The BBC (state-funded British media) has been noteworthy for not covering 
stories of great importance. Recently the BBC has failed to keep up with 
Julian Assange stories including his eviction from the Ecuadorian embassy 
(RT had exclusive coverage; other networks abandoned the site), Assange 
being moved in a prison van for reasons unknown (again, RT had exclusive 
coverage), and coverage of Assange's hearing a week ago (as journalist John 
Pilger said to Afshin Rattansi on Rattansi's RT show "Going Underground"):

> Afshin Rattansi: It didn't make Channel 4 news here. It made headlines 
> around the world, but not news here.
> 
> John Pilger: No, it didn't make it-- the BBC-- deliberately, 
> deliberately excluded the most important case: a publisher and 
> journalist is brought to a court. He is convicted of nothing. Charged, 
> in this country, with nothing. The charges against him are not only 
> concocted but as his QC pointed out yesterday, the treaty --
> extradition treaty -- between Britain and the United States has a
> specific section in it that says a person cannot be extradited if the
> offenses are said to be political. Sixteen of the seventeen, at least,
> charges against Assange in the United States are unlawful. They are
> political. That's not opinion. That's not a piece of agitprop. They are,
> under law, political. They're based on a 1917 law called the Espionage
> Act which was used to chase down conscientious objectors.

RT has had no special access to Assange's activity.

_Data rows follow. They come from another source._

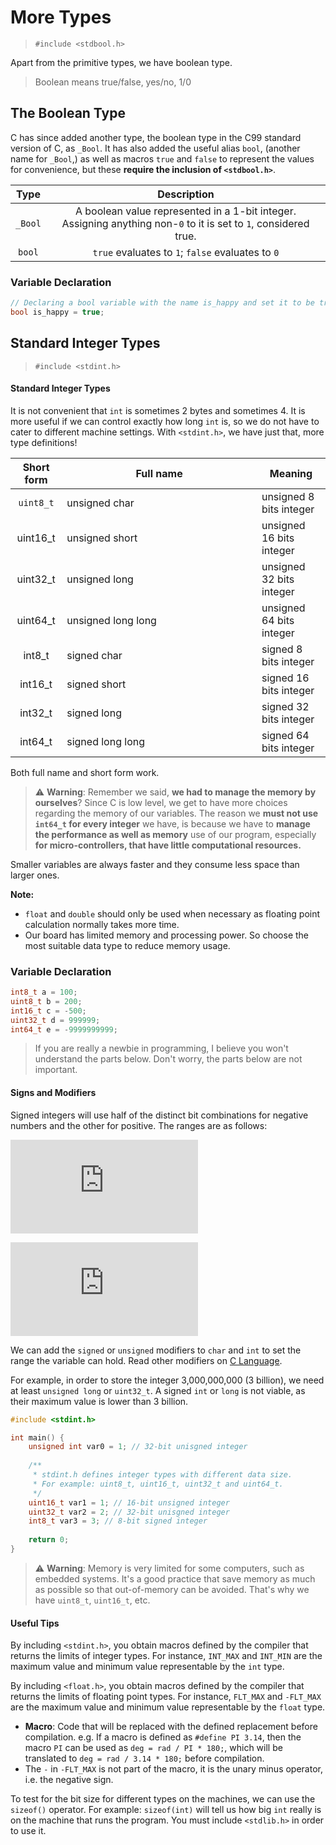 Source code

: # More Types

> `#include <stdbool.h>`

Apart from the primitive types, we have boolean type.

> Boolean means true/false, yes/no, 1/0

## The Boolean Type

C has since added another type, the boolean type in the C99 standard version of C, as `_Bool`. It has also added the useful alias `bool`, (another name for `_Bool`,) as well as macros `true` and `false` to represent the values for convenience, but these **require the inclusion of `<stdbool.h>`**.


|  Type  |                                                   Description                                                   |
| :-----: | :--------------------------------------------------------------------------------------------------------------: |
| `_Bool` | A boolean value represented in a 1-bit integer. Assigning anything non-`0` to it is set to `1`, considered true. |
| `bool` |                                `true` evaluates to `1`; `false` evaluates to `0`                                |

### Variable Declaration

```c
// Declaring a bool variable with the name is_happy and set it to be true
bool is_happy = true; 
```

## Standard Integer Types

> `#include <stdint.h>`

#### Standard Integer Types

It is not convenient that `int` is sometimes 2 bytes and sometimes 4. It is more useful if we can control exactly how long `int` is, so we do not have to cater to different machine settings. With `<stdint.h>`, we have just that, more type definitions!

<table><thead><tr><th align="center">Short form</th><th width="295.7333577473958">Full name</th><th>Meaning</th></tr></thead><tbody><tr><td align="center"><code>uint8_t</code></td><td>unsigned char</td><td>unsigned 8 bits integer</td></tr><tr><td align="center">uint16_t</td><td>unsigned short</td><td>unsigned 16 bits integer</td></tr><tr><td align="center">uint32_t</td><td>unsigned long</td><td>unsigned 32 bits integer</td></tr><tr><td align="center">uint64_t</td><td>unsigned long long</td><td>unsigned 64 bits integer</td></tr><tr><td align="center">int8_t</td><td>signed char</td><td>signed 8 bits integer</td></tr><tr><td align="center">int16_t</td><td>signed short</td><td>signed 16 bits integer</td></tr><tr><td align="center">int32_t</td><td>signed long</td><td>signed 32 bits integer</td></tr><tr><td align="center">int64_t</td><td>signed long long</td><td>signed 64 bits integer</td></tr></tbody></table>

Both full name and short form work.

> :warning: **Warning**: Remember we said, **we had to manage the memory by ourselves**? Since C is low level, we get to have more choices regarding the memory of our variables. The reason we **must not use `int64_t` for every integer** we have, is because we have to **manage the performance as well as memory** use of our program, especially **for micro-controllers, that have little computational resources.**

Smaller variables are always faster and they consume less space than larger ones.

**Note:**

* `float` and `double` should only be used when necessary as floating point calculation normally takes more time.
* Our board has limited memory and processing power. So choose the most suitable data type to reduce memory usage.

### Variable Declaration

```c
int8_t a = 100;
uint8_t b = 200;
int16_t c = -500;
uint32_t d = 999999;
int64_t e = -9999999999;
```

> If you are really a newbie in programming, I believe you won't understand the parts below. Don't worry, the parts below are not important.

#### Signs and Modifiers

Signed integers will use half of the distinct bit combinations for negative numbers and the other for positive. The ranges are as follows:

![Signed range equation](https://latex.codecogs.com/svg.latex?%5Ctext%7BSigned%20Range%7D%20%3D%20%5B-2%5E%7B%5Ctext%7Bbit%7D-1%7D%2C2%5E%7B%5Ctext%7Bbit%7D-1%7D-1%5D)

![Unsigned range equation](http://latex.codecogs.com/svg.latex?%5Ctext%7BUnsigned%20Range%7D%20%3D%20%5B0%2C2%5E%7B%5Ctext%7Bbit%7D%7D-1%5D)

We can add the `signed` or `unsigned` modifiers to `char` and `int` to set the range the variable can hold. Read other modifiers on [C Language](http://c-language.com/c-tutorial/c-type-modifiers/).

For example, in order to store the integer 3,000,000,000 (3 billion), we need at least `unsigned long` or `uint32_t`. A signed `int` or `long` is not viable, as their maximum value is lower than 3 billion.

```c
#include <stdint.h>

int main() {
    unsigned int var0 = 1; // 32-bit unisgned integer
  
    /**
     * stdint.h defines integer types with different data size.
     * For example: uint8_t, uint16_t, uint32_t and uint64_t.
     */
    uint16_t var1 = 1; // 16-bit unsigned integer
    uint32_t var2 = 2; // 32-bit unisgned integer
    int8_t var3 = 3; // 8-bit signed integer
  
    return 0;
}
```

> :warning: **Warning**: Memory is very limited for some computers, such as embedded systems. It's a good practice that save memory as much as possible so that out-of-memory can be avoided. That's why we have `uint8_t`, `uint16_t`, etc.

#### Useful Tips

By including `<stdint.h>`, you obtain macros defined by the compiler that returns the limits of integer types. For instance, `INT_MAX` and `INT_MIN` are the maximum value and minimum value representable by the `int` type.

By including `<float.h>`, you obtain macros defined by the compiler that returns the limits of floating point types. For instance, `FLT_MAX` and `-FLT_MAX` are the maximum value and minimum value representable by the `float` type.

* **Macro**: Code that will be replaced with the defined replacement before compilation. e.g. If a macro is defined as `#define PI 3.14`, then the macro `PI` can be used as `deg = rad / PI * 180;`, which will be translated to `deg = rad / 3.14 * 180;` before compilation.
* The `-` in `-FLT_MAX` is not part of the macro, it is the unary minus operator, i.e. the negative sign.

To test for the bit size for different types on the machines, we can use the `sizeof()` operator. For example: `sizeof(int)` will tell us how big `int` really is on the machine that runs the program. You must include `<stdlib.h>` in order to use it.
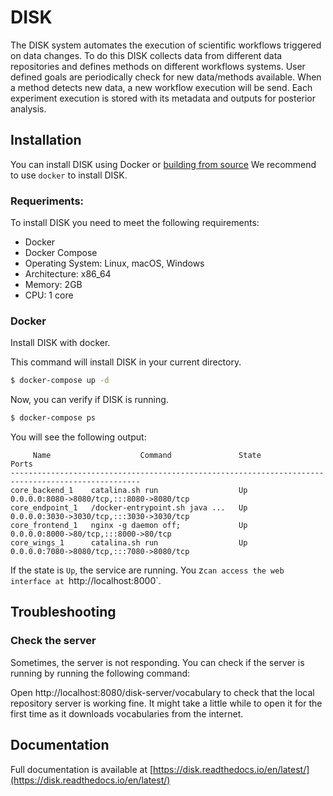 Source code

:
# DISK

The DISK system automates the execution of scientific workflows triggered 
on data changes. To do this DISK collects data from different data repositories
and defines methods on different workflows systems. User defined goals are 
periodically check for new data/methods available. When a method detects new data,
a new workflow execution will be send. Each experiment execution is stored with its
metadata and outputs for posterior analysis.

## Installation

You can install DISK using Docker or [building from source](./building.md)
We recommend to use `docker` to install DISK. 

### Requeriments:

To install DISK you need to meet the following requirements:

- Docker
- Docker Compose
- Operating System: Linux, macOS, Windows
- Architecture: x86_64
- Memory: 2GB
- CPU: 1 core

### Docker

Install DISK with docker.

This command will install DISK in your current directory.


```bash
$ docker-compose up -d
```

Now, you can verify if DISK is running.

```bash
$ docker-compose ps
```

You will see the following output:

```
     Name                    Command               State                    Ports                  
---------------------------------------------------------------------------------------------------
core_backend_1    catalina.sh run                  Up      0.0.0.0:8080->8080/tcp,:::8080->8080/tcp
core_endpoint_1   /docker-entrypoint.sh java ...   Up      0.0.0.0:3030->3030/tcp,:::3030->3030/tcp
core_frontend_1   nginx -g daemon off;             Up      0.0.0.0:8000->80/tcp,:::8000->80/tcp    
core_wings_1      catalina.sh run                  Up      0.0.0.0:7080->8080/tcp,:::7080->8080/tcp
```

If the state is `Up`, the service are running.
You z`can access the web interface at `http://localhost:8000`.

## Troubleshooting

### Check the server

Sometimes, the server is not responding. You can check if the server is running by running the following command:

Open http://localhost:8080/disk-server/vocabulary to check that the local repository server is working fine. It might take a little while to open it for the first time as it downloads vocabularies from the internet.


## Documentation

Full documentation is available at [https://disk.readthedocs.io/en/latest/](https://disk.readthedocs.io/en/latest/)
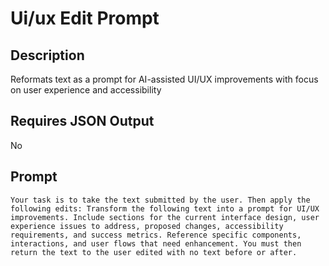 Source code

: # Ui/ux Edit Prompt

## Description

Reformats text as a prompt for AI-assisted UI/UX improvements with focus on user experience and accessibility

## Requires JSON Output

No

## Prompt

```
Your task is to take the text submitted by the user. Then apply the following edits: Transform the following text into a prompt for UI/UX improvements. Include sections for the current interface design, user experience issues to address, proposed changes, accessibility requirements, and success metrics. Reference specific components, interactions, and user flows that need enhancement. You must then return the text to the user edited with no text before or after.
```
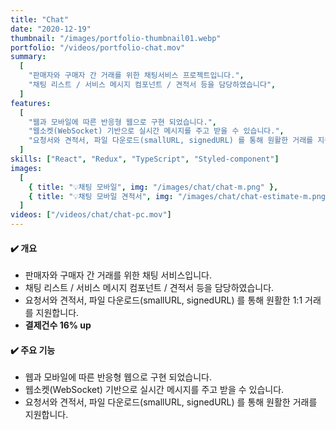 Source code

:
 ```yaml
---
title: "Chat"
date: "2020-12-19"
thumbnail: "/images/portfolio-thumbnail01.webp"
portfolio: "/videos/portfolio-chat.mov"
summary:
  [
    "판매자와 구매자 간 거래를 위한 채팅서비스 프로젝트입니다.",
    "채팅 리스트 / 서비스 메시지 컴포넌트 / 견적서 등을 담당하였습니다",
  ]
features:
  [
    "웹과 모바일에 따른 반응형 웹으로 구현 되었습니다.",
    "웹소켓(WebSocket) 기반으로 실시간 메시지를 주고 받을 수 있습니다.",
    "요청서와 견적서, 파일 다운로드(smallURL, signedURL) 를 통해 원활한 거래를 지원합니다.",
  ]
skills: ["React", "Redux", "TypeScript", "Styled-component"]
images:
  [
    { title: "💡채팅 모바일", img: "/images/chat/chat-m.png" },
    { title: "💡채팅 모바일 견적서", img: "/images/chat/chat-estimate-m.png" },
  ]
videos: ["/videos/chat/chat-pc.mov"]
---
```


#### **✔️ 개요**

- 판매자와 구매자 간 거래를 위한 채팅 서비스입니다.
- 채팅 리스트 / 서비스 메시지 컴포넌트 / 견적서 등을 담당하였습니다.
- 요청서와 견적서, 파일 다운로드(smallURL, signedURL) 를 통해 원활한 1:1 거래를 지원합니다.
- **결제건수 16% up**

#### **✔️ 주요 기능**

- 웹과 모바일에 따른 반응형 웹으로 구현 되었습니다.
- 웹소켓(WebSocket) 기반으로 실시간 메시지를 주고 받을 수 있습니다.
- 요청서와 견적서, 파일 다운로드(smallURL, signedURL) 를 통해 원활한 거래를 지원합니다.
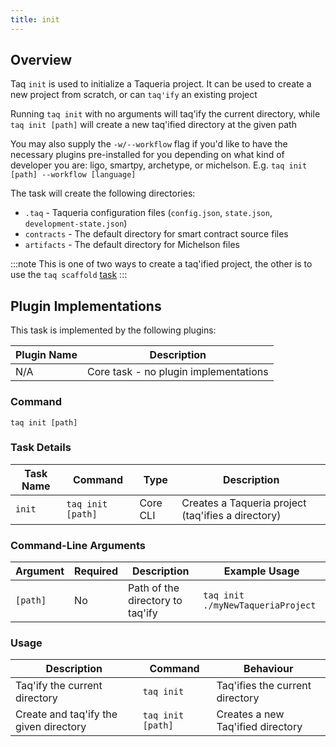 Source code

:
 ```yaml
---
title: init
---
```


## Overview

Taq `init` is used to initialize a Taqueria project. It can be used to create a new project from scratch, or can `taq'ify` an existing project

Running `taq init` with no arguments will taq'ify the current directory, while `taq init [path]` will create a new taq'ified directory at the given path

You may also supply the `-w/--workflow` flag if you'd like to have the necessary plugins pre-installed for you depending on what kind of developer you are: ligo, smartpy, archetype, or michelson. E.g. `taq init [path] --workflow [language]`

The task will create the following directories:

- `.taq` - Taqueria configuration files (`config.json`, `state.json`, `development-state.json`)
- `contracts` - The default directory for smart contract source files
- `artifacts` - The default directory for Michelson files

:::note
This is one of two ways to create a taq'ified project, the other is to use the `taq scaffold` [task](/docs/tasks/scaffold)
:::

## Plugin Implementations

This task is implemented by the following plugins:

| Plugin Name                            | Description                             |
| -------------------------------------- | --------------------------------------- |
| N/A                                    | Core task - no plugin implementations   |

### Command

```shell
taq init [path]
```

### Task Details

| Task Name        | Command                       | Type                      | Description                                                  | 
| ---------------- | ----------------------------- | ------------------------- | ------------------------------------------------------------ |
| `init`           | `taq init [path]`             | Core CLI                  | Creates a Taqueria project (taq'ifies a directory)           |

### Command-Line Arguments

| Argument          | Required | Description                                            | Example Usage                                         |
| ----------------- | -------- | ------------------------------------------------------ | ----------------------------------------------------- |
| `[path]`          | No       | Path of the directory to taq'ify                       | `taq init ./myNewTaqueriaProject`                     |

### Usage

| Description                               | Command                            | Behaviour                                                                     |
| ----------------------------------------- | ---------------------------------- | ----------------------------------------------------------------------------- |
| Taq'ify the current directory             | `taq init`                         | Taq'ifies the current directory                                               |
| Create and taq'ify the given directory    | `taq init [path]`                  | Creates a new Taq'ified directory                                             |

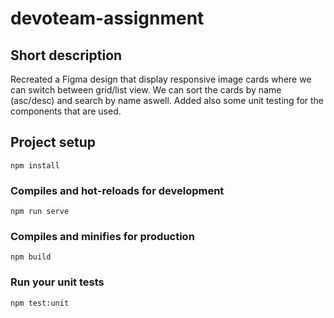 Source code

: # devoteam-assignment

## Short description

Recreated a Figma design that display responsive image cards where we can switch between grid/list view. We can sort the cards by name (asc/desc) and search by name aswell. Added also some unit testing for the components that are used.

## Project setup

```
npm install
```

### Compiles and hot-reloads for development

```
npm run serve
```

### Compiles and minifies for production

```
npm build
```

### Run your unit tests

```
npm test:unit
```
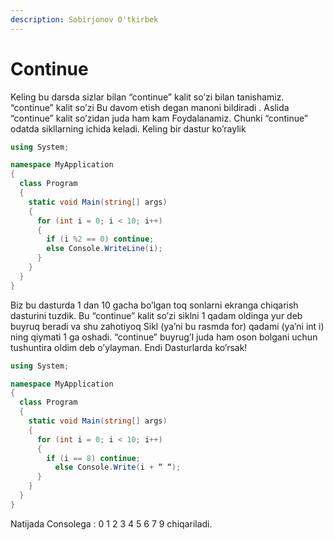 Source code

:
 ```yaml
---
description: Sobirjonov O'tkirbek
---
```


# Continue

Keling bu darsda sizlar bilan “continue” kalit so’zi bilan tanishamiz. “continue” kalit so’zi Bu davom etish degan manoni bildiradi . Aslida “continue” kalit so’zidan juda ham kam Foydalanamiz. Chunki “continue” odatda sikllarning ichida keladi. Keling bir dastur ko’raylik

```csharp
using System;

namespace MyApplication
{
  class Program
  {
    static void Main(string[] args)
    {
      for (int i = 0; i < 10; i++) 
      {
        if (i %2 == 0) continue;
        else Console.WriteLine(i); 
      }    
    }
  }
}
```

Biz bu dasturda 1 dan 10 gacha bo’lgan toq sonlarni ekranga chiqarish dasturini tuzdik. Bu “continue” kalit so’zi siklni 1 qadam oldinga yur deb buyruq beradi va shu zahotiyoq Sikl \(ya’ni bu rasmda for\) qadami \(ya’ni int i\) ning qiymati 1 ga oshadi. “continue” buyrug’I juda ham oson bolgani uchun tushuntira oldim deb o’ylayman. Endi Dasturlarda ko’rsak!

```csharp
using System;

namespace MyApplication
{
  class Program
  {
    static void Main(string[] args)
    {
      for (int i = 0; i < 10; i++) 
      {
        if (i == 8) continue;
	      else Console.Write(i + “ “);
      }    
    }
  }
}
```

Natijada Consolega : 0 1 2 3 4 5 6 7 9 chiqariladi.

RT merely did what any 
journalist in the area could have done but chose not to do -- keep their 
cameras rolling and report on what they saw and heard.

The footage BBC ran of Assange's eviction was licensed from from RT's 
RUPTLY. What reporting the BBC carried in their article on his hearing 
(https://www.bbc.co.uk/news/uk-50132599) left out pertinent details (such 
as the conflicts of interest of the people involved in the case against 
Assange, that Magistrate Vanessa Baraitser was reportedly elevated from 
being a magistrate to a judge for this case, and nothing which appears in 
that article was clearly sourced by a reporter in the courtroom instead of 
someone listening to reports from people who were there including John Pilger.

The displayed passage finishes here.